# [Your instructions]
Among the entries below, only the lines starting at the one with "Similarly, to test" and ending at the one with "After the entire", both included, are to be printed exactly.

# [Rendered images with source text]
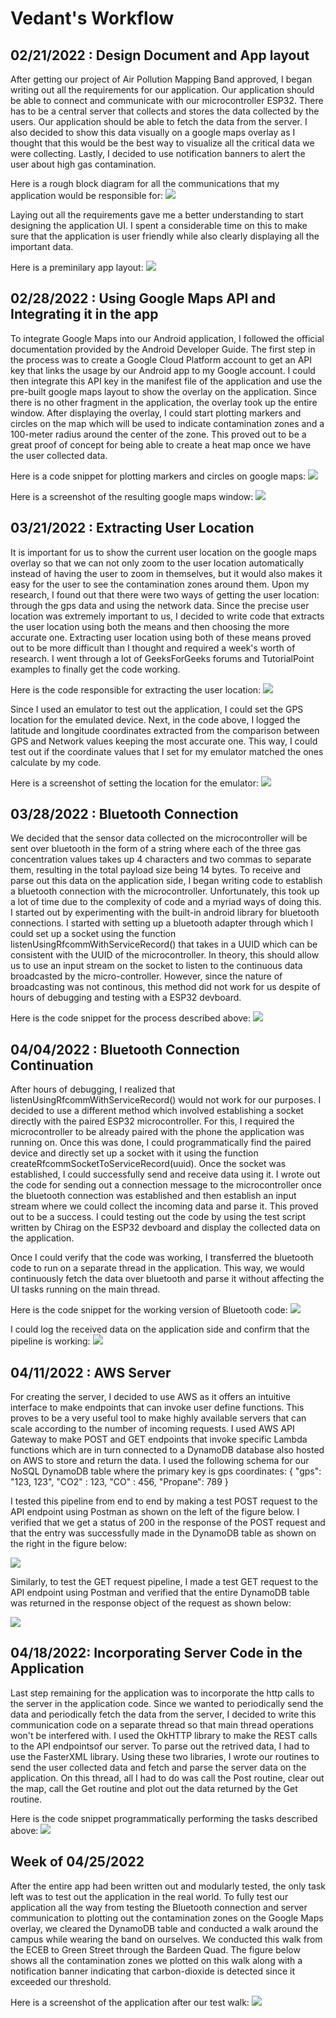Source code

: <h1>Vedant's Workflow</h1>

<h2>02/21/2022 : Design Document and App layout</h2>

After getting our project of Air Pollution Mapping Band approved, I began writing out all the requirements for our application. Our application should be able to connect and communicate with our microcontroller ESP32. There has to be a central server that collects and stores the data collected by the users. Our application should be able to fetch the data from the server. I also decided to show this data visually on a google maps overlay as I thought that this would be the best way to visualize all the critical data we were collecting. Lastly, I decided to use notification banners to alert the user about high gas contamination.

Here is a rough block diagram for all the communications that my application would be responsible for:
<img src="https://github.com/zatch10/ECE445/blob/master/notebook/Vedant/datapath.png"/>

Laying out all the requirements gave me a better understanding to start designing the application UI. I spent a considerable time on this to make sure that the application is user friendly while also clearly displaying all the important data. 

Here is a preminilary app layout:
<img src="https://github.com/zatch10/ECE445/blob/master/notebook/Vedant/app_layout.png"/>

<h2>02/28/2022 : Using Google Maps API and Integrating it in the app</h2>

To integrate Google Maps into our Android application, I followed the official documentation provided by the Android Developer Guide. The first step in the process was to create a Google Cloud Platform account to get an API key that links the usage by our Android app to my Google account.
I could then integrate this API key in the manifest file of the application and use the pre-built google maps layout to show the overlay on the application. Since there is no other fragment in the application, the overlay took up the entire window.
After displaying the overlay, I could start plotting markers and circles on the map which will be used to indicate contamination zones and a 100-meter radius around the center of the zone. This proved out to be a great proof of concept for being able to create a heat map once we have the user collected data.

Here is a code snippet for plotting markers and circles on google maps:
<img src="https://github.com/zatch10/ECE445/blob/master/notebook/Vedant/google_maps_code.png"/>

Here is a screenshot of the resulting google maps window:
<img src="https://github.com/zatch10/ECE445/blob/master/notebook/Vedant/google_maps_overlay.png"/>


<h2>03/21/2022 : Extracting User Location</h2>

It is important for us to show the current user location on the google maps overlay so that we can not only zoom to the user location automatically instead of having the user to zoom in themselves, but it would also makes it easy for the user to see the contamination zones around them. Upon my research, I found out that there were two ways of getting the user location: through the gps data and using the network data. Since the precise user location was extremely important to us, I decided to write code that extracts the user location using both the means and then choosing the more accurate one.
Extracting user location using both of these means proved out to be more difficult than I thought and required a week's worth of research. I went through a lot of GeeksForGeeks forums and TutorialPoint examples to finally get the code working. 

Here is the code responsible for extracting the user location:
<img src="https://github.com/zatch10/ECE445/blob/master/notebook/Vedant/user_location_code.png"/>

Since I used an emulator to test out the application, I could set the GPS location for the emulated device. Next, in the code above, I logged the latitude and longitude coordinates extracted from the comparison between GPS and Network values keeping the most accurate one. This way, I could test out if the coordinate values that I set for my emulator matched the ones calculate by my code. 

Here is a screenshot of setting the location for the emulator:
<img src="https://github.com/zatch10/ECE445/blob/master/notebook/Vedant/emulator_location.png"/>

<h2>03/28/2022 : Bluetooth Connection</h2>

We decided that the sensor data collected on the microcontroller will be sent over bluetooth in the form of a string where each of the three gas concentration values takes up 4 characters and two commas to separate them, resulting in the total payload size being 14 bytes. To receive and parse out this data on the application side, I began writing code to establish a bluetooth connection with the microcontroller. 
Unfortunately, this took up a lot of time due to the complexity of code and a myriad ways of doing this. I started out by experimenting with the built-in android library for bluetooth connections. I started with setting up a bluetooth adapter through which I could set up a socket using the function listenUsingRfcommWithServiceRecord() that takes in a UUID which can be consistent with the UUID of the microcontroller. In theory, this should allow us to use an input stream on the socket to listen to the continuous data broadcasted by the micro-controller. However, since the nature of broadcasting was not continous, this method did not work for us despite of hours of debugging and testing with a ESP32 devboard.

Here is the code snippet for the process described above:
<img src="https://github.com/zatch10/ECE445/blob/master/notebook/Vedant/bluetooth_code_not_working.png"/>

<h2>04/04/2022 : Bluetooth Connection Continuation</h2>

After hours of debugging, I realized that listenUsingRfcommWithServiceRecord() would not work for our purposes. I decided to use a different method which involved establishing a socket directly with the paired ESP32 microcontroller. For this, I required the microcontroller to be already paired with the phone the application was running on. Once this was done, I could programmatically find the paired device and directly set up a socket with it using the function createRfcommSocketToServiceRecord(uuid). Once the socket was established, I could successfully send and receive data using it. I wrote out the code for sending out a connection message to the microcontroller once the bluetooth connection was established and then establish an input stream where we could collect the incoming data and parse it. This proved out to be a success. I could testing out the code by using the test script written by Chirag on the ESP32 devboard and display the collected data on the application. 

Once I could verify that the code was working, I transferred the bluetooth code to run on a separate thread in the application. This way, we would continuously fetch the data over bluetooth and parse it without affecting the UI tasks running on the main thread.

Here is the code snippet for the working version of Bluetooth code:
<img src="https://github.com/zatch10/ECE445/blob/master/notebook/Vedant/bluetooth_code_working_1.png"/>

I could log the received data on the application side and confirm that the pipeline is working:
<img src="https://github.com/zatch10/ECE445/blob/master/notebook/Vedant/bluetooth_log.png"/>

<h2>04/11/2022 : AWS Server</h2>

For creating the server, I decided to use AWS as it offers an intuitive interface to make endpoints that can invoke user define functions. This proves to be a very useful tool to make highly available servers that can scale according to the number of incoming requests. I used AWS API Gateway to make POST and GET endpoints that invoke specific Lambda functions which are in turn connected to a DynamoDB database also hosted on AWS to store and return the data. 
I used the following schema for our NoSQL DynamoDB table where the primary key is gps coordinates:
{
    "gps": "123, 123",
    "CO2" : 123,
    "CO" : 456,
    "Propane": 789
}

I tested this pipeline from end to end by making a test POST request to the API endpoint using Postman as shown on the left of the figure below. I verified that we get a status of 200 in the response of the POST request and that the entry was successfully made in the DynamoDB table as shown on the right in the figure below: 

<img src="https://github.com/zatch10/ECE445/blob/master/notebook/Vedant/post_request.png"/>

Similarly, to test the GET request pipeline, I made a test GET request to the API endpoint using Postman and verified that the entire DynamoDB table was returned in the response object of the request as shown below:

<img src="https://github.com/zatch10/ECE445/blob/master/notebook/Vedant/get_request.png"/>

<h2>04/18/2022: Incorporating Server Code in the Application</h2>

Last step remaining for the application was to incorporate the http calls to the server in the application code. Since we wanted to periodically send the data and periodically fetch the data from the server, I decided to write this communication code on a separate thread so that main thread operations won't be interfered with. I used the OkHTTP library to make the REST calls to the API endpointsof our server. To parse out the retrived data, I had to use the FasterXML library. Using these two libraries, I wrote our routines to send the user collected data and fetch and parse the server data on the application. On this thread, all I had to do was call the Post routine, clear out the map, call the Get routine and plot out the data returned by the Get routine. 

Here is the code snippet programmatically performing the tasks described above:
<img src="https://github.com/zatch10/ECE445/blob/master/notebook/Vedant/server_code.png"/>


<h2>Week of 04/25/2022</h2>

After the entire app had been written out and modularly tested, the only task left was to test out the application in the real world. To fully test our application all the way from testing the Bluetooth connection and server communication to plotting out the contamination zones on the Google Maps overlay, we cleared the DynamoDB table and conducted a walk around the campus while wearing the band on ourselves.
We conducted this walk from the ECEB to Green Street through the Bardeen Quad. The figure below shows all the contamination zones we plotted on this walk along with a notification banner indicating that carbon-dioxide is detected since it exceeded our threshold. 

Here is a screenshot of the application after our test walk:
<img src="https://github.com/zatch10/ECE445/blob/master/notebook/Vedant/app_screenshot.png"/>
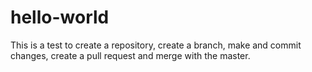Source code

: # hello-world
This is a test to create a repository, create a branch, make and commit changes, create a pull request and merge with the master.

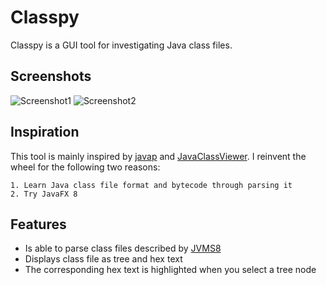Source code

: # Classpy

Classpy is a GUI tool for investigating Java class files.

## Screenshots

![Screenshot1](https://raw.githubusercontent.com/zxh0/classpy/master/screenshot.png)
![Screenshot2](https://raw.githubusercontent.com/zxh0/classpy/master/screenshot2.png)

## Inspiration

This tool is mainly inspired by [javap](http://docs.oracle.com/javase/8/docs/technotes/tools/windows/javap.html) and [JavaClassViewer](http://www.codeproject.com/Articles/35915/Java-Class-Viewer). I reinvent the wheel for the following two reasons:

    1. Learn Java class file format and bytecode through parsing it
    2. Try JavaFX 8

## Features

* Is able to parse class files described by [JVMS8](http://docs.oracle.com/javase/specs/jvms/se8/html/jvms-4.html)
* Displays class file as tree and hex text
* The corresponding hex text is highlighted when you select a tree node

# [Written response]
Similarly, to test the GET request pipeline, I made a test GET request to the API endpoint using Postman and verified that the entire DynamoDB table was returned in the response object of the request as shown below:

<img src="https://github.com/zatch10/ECE445/blob/master/notebook/Vedant/get_request.png"/>

<h2>04/18/2022: Incorporating Server Code in the Application</h2>

Last step remaining for the application was to incorporate the http calls to the server in the application code. Since we wanted to periodically send the data and periodically fetch the data from the server, I decided to write this communication code on a separate thread so that main thread operations won't be interfered with. I used the OkHTTP library to make the REST calls to the API endpointsof our server. To parse out the retrived data, I had to use the FasterXML library. Using these two libraries, I wrote our routines to send the user collected data and fetch and parse the server data on the application. On this thread, all I had to do was call the Post routine, clear out the map, call the Get routine and plot out the data returned by the Get routine. 

Here is the code snippet programmatically performing the tasks described above:
<img src="https://github.com/zatch10/ECE445/blob/master/notebook/Vedant/server_code.png"/>


<h2>Week of 04/25/2022</h2>

After the entire app had been written out and modularly tested, the only task left was to test out the application in the real world. To fully test our application all the way from testing the Bluetooth connection and server communication to plotting out the contamination zones on the Google Maps overlay, we cleared the DynamoDB table and conducted a walk around the campus while wearing the band on ourselves.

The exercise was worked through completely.